EXERCISE DETAILS: Scan the entries below. Return every line that includes "folders".
^^^^^^^^
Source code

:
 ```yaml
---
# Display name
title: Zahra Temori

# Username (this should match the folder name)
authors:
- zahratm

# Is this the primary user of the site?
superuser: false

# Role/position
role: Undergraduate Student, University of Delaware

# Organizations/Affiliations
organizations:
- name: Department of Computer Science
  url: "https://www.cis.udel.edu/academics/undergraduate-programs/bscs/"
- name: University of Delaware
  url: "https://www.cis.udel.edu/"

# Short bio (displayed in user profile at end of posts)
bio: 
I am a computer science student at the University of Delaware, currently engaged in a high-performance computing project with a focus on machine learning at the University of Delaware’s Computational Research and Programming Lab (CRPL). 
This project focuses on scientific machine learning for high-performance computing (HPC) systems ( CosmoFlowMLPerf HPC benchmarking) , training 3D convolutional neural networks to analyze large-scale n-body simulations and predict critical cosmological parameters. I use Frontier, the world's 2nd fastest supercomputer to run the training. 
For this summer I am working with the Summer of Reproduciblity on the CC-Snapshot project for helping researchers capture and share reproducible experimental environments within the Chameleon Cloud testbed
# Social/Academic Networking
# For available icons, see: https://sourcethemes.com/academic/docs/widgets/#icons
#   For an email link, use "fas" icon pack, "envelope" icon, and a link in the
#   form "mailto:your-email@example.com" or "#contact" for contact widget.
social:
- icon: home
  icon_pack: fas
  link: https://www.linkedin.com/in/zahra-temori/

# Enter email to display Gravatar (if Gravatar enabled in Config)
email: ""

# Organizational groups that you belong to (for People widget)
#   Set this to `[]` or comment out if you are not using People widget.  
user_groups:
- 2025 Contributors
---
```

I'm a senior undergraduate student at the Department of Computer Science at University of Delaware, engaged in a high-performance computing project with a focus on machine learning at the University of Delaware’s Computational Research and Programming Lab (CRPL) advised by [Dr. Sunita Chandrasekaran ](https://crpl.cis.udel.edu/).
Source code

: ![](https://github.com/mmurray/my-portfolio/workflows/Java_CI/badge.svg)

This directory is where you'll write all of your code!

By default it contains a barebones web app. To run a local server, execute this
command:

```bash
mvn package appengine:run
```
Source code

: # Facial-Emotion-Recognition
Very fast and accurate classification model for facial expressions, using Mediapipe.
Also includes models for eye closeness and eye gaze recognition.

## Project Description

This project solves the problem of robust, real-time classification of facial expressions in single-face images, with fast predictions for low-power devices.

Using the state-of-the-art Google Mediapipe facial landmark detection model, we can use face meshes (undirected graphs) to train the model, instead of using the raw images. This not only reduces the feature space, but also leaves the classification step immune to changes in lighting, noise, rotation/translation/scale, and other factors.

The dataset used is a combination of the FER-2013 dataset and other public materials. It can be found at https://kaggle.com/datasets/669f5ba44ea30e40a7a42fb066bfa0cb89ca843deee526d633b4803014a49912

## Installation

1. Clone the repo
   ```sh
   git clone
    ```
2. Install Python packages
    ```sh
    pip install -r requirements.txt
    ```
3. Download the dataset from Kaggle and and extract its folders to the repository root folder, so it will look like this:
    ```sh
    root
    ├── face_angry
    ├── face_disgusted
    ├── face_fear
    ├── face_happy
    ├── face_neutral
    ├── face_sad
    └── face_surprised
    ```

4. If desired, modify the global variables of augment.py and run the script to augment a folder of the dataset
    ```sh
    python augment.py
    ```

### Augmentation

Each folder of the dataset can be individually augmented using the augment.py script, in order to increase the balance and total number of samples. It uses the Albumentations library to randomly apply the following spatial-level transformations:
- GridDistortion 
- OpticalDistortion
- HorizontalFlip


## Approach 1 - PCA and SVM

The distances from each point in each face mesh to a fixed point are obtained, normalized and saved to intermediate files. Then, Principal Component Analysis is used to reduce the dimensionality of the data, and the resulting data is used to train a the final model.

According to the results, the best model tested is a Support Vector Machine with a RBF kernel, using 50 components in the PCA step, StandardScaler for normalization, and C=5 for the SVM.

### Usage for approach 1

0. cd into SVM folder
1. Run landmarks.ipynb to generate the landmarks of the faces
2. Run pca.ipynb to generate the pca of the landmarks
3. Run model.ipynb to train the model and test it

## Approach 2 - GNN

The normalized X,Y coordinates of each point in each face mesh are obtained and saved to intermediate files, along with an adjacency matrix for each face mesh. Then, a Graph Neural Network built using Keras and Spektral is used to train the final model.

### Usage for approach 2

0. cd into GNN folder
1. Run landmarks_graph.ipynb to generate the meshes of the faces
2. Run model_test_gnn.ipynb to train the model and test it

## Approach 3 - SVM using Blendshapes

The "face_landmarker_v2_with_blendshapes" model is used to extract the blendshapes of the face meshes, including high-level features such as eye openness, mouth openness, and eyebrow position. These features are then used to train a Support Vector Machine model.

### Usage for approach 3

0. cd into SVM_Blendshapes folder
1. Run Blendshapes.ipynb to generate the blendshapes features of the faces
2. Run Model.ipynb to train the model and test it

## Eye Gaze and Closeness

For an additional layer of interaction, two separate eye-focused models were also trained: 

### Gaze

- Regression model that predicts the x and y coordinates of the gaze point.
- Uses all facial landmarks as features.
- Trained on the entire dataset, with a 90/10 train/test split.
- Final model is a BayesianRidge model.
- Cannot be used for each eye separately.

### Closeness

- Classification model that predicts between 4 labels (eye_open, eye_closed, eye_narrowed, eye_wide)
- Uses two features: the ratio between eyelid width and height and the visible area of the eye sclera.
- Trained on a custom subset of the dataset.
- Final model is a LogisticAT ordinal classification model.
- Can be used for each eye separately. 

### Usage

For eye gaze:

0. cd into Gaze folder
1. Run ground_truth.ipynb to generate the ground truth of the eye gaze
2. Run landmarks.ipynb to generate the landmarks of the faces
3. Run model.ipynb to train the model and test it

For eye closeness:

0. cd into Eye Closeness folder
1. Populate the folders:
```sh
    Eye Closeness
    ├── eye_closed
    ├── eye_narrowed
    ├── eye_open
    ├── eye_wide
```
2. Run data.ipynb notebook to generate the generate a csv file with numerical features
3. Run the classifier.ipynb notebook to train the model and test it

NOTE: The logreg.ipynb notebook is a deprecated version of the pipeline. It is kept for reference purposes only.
^^^^^^^^
OUTPUT OF THE EXERCISE:
3. Download the dataset from Kaggle and and extract its folders to the repository root folder, so it will look like this:
1. Populate the folders:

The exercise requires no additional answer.